Body Segmentation Models Remove Backgrounds
In order to combine synthetic with non-synthetic media seamlessly, we need to find points on which to combine the two. In this particular example, the real footage of the tennis player was kept whereas the background was replaced with synthetic media.
To extract the tennis player, it’s likely that a real-time body segmentation neural network was used. ML models, such as TensorFlow.js, can detect head, body, and hand poses from large datasets of body parts. In January 2022, MediaPipe and TensorFlow.js combined forces to create a body segmentation model that allows you to much more accurately identify segments of the body. With this information, you can easily remove the background in a way just as effective as chromakeying.
It sounds complicated, but nowadays you don’t even have to know how to code in order to key out a subject.
New tools like RunwayML have background removers that allow you to simply use a brush tool to select your subject in one keyframe and watch its AI tooling isolate your chosen subject in subsequent frames.
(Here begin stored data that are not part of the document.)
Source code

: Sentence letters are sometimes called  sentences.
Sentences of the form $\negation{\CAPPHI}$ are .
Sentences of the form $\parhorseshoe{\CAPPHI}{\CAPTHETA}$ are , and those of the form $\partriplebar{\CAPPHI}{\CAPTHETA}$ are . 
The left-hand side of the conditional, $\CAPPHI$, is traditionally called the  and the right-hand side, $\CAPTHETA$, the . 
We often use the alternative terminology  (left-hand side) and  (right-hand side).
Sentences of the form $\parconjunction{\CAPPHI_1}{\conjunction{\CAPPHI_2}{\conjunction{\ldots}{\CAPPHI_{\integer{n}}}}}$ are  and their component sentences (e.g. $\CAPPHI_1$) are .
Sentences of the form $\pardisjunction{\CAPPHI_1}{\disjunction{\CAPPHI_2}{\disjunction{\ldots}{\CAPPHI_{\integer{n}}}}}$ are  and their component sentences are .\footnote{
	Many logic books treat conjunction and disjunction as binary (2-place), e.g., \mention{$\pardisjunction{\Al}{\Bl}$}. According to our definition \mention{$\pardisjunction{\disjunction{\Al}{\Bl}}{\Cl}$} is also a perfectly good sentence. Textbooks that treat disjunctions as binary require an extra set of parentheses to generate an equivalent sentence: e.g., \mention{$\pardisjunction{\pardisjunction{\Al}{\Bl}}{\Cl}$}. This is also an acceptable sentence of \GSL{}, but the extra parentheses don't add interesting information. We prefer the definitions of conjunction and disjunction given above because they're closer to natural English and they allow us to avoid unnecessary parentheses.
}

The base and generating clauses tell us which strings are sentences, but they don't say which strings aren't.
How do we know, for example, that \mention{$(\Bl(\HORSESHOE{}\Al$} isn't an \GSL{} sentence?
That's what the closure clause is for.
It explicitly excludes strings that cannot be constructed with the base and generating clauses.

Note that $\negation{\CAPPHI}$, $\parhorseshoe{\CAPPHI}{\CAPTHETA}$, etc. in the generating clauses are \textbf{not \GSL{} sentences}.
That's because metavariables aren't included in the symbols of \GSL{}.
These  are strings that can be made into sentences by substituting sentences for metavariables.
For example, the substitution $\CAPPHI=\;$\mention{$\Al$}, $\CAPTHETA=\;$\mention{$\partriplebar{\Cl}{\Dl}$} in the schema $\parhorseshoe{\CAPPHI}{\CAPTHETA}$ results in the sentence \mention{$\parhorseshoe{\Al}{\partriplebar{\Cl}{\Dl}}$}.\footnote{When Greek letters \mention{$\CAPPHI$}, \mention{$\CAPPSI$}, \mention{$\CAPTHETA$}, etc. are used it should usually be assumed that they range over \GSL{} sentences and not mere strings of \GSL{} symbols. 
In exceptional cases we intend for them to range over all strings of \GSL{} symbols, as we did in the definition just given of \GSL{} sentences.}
Hell, even our everyday tools like Zoom have been getting better and better at doing this.
So now that we’ve demystified how to extract out complex movement of a character without chromakeying, onto the text-to-video background.
Stable Diffusion Generates Images from Text
The original tennis player video is produced using Stable Diffusion, an ML model that generates images from descriptions using NLP. After over 150,000 GPU-hours of training, it was finally released in August 22, 2022.
Unlike most other text-to-image ML models, Stable Diffusion is fully open source under a Creative ML OpenRAIL license. It can be used both on the cloud and on your desktop, though it has pretty steep operating requirements.
Like many others like DALLE, Midjourney, and Imagen, it is an implementation of the Latent Diffusion Model, which is the common basis for other text-to-image ML models.
To make a good text-to-image ML model, a lot of things have to work in conjunction.
You not only need an enormous dataset of labeled images on which to train, but also a good machine learning model to interpret those images to build an algorithm that will produce images in the future. Then, you typically need to process the text fed into the prompt using natural language processing to understand the essence of the request and what relative concepts there might be.
So let’s see what we have here.
LAION-5B Dataset
Stable Diffusion uses the LAION-5B dataset, which contains over 5 billion 512 × 512 CLIP-filtered image-text pairs of varying languages. The dataset is uncurated and rather democratized, so it’s recommended to be only used for research purposes.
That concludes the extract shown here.